[Stored dataset items]
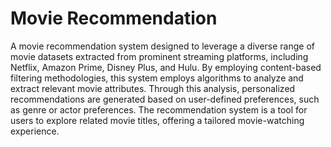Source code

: # Movie Recommendation

A movie recommendation system designed to leverage a diverse range of movie
datasets extracted from prominent streaming platforms, including Netflix, Amazon
Prime, Disney Plus, and Hulu. By employing content-based filtering methodologies,
this system employs algorithms to analyze and extract relevant movie attributes.
Through this analysis, personalized recommendations are generated based on 
user-defined preferences, such as genre or actor preferences. The recommendation
system is a tool for users to explore related movie titles, offering a tailored
movie-watching experience.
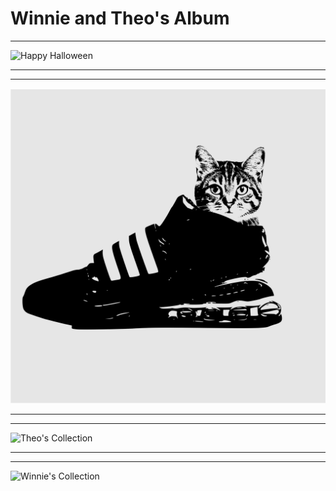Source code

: # Winnie and Theo's Album

<hr>

![Happy Halloween ](https://github.com/vasquezme/winnie-hotel-theo-resto/blob/main/images/happy-halloween-2024.svg)

<hr>
<hr>

![Theo's Shoe](https://github.com/vasquezme/winnie-hotel-theo-resto/blob/main/images/theo-shoe.svg)

<hr>
<hr>

![Theo's Collection](https://github.com/vasquezme/winnie-hotel-theo-resto/blob/main/images/theo-collection.svg)

<hr>
<hr>

![Winnie's Collection](https://github.com/vasquezme/winnie-hotel-theo-resto/blob/main/images/winnie-collection.svg)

## WHAT IS EXPECTED
Where a line of the records includes "this", copy it.

## YOUR SOLUTION
this system employs algorithms to analyze and extract relevant movie attributes.
Through this analysis, personalized recommendations are generated based on 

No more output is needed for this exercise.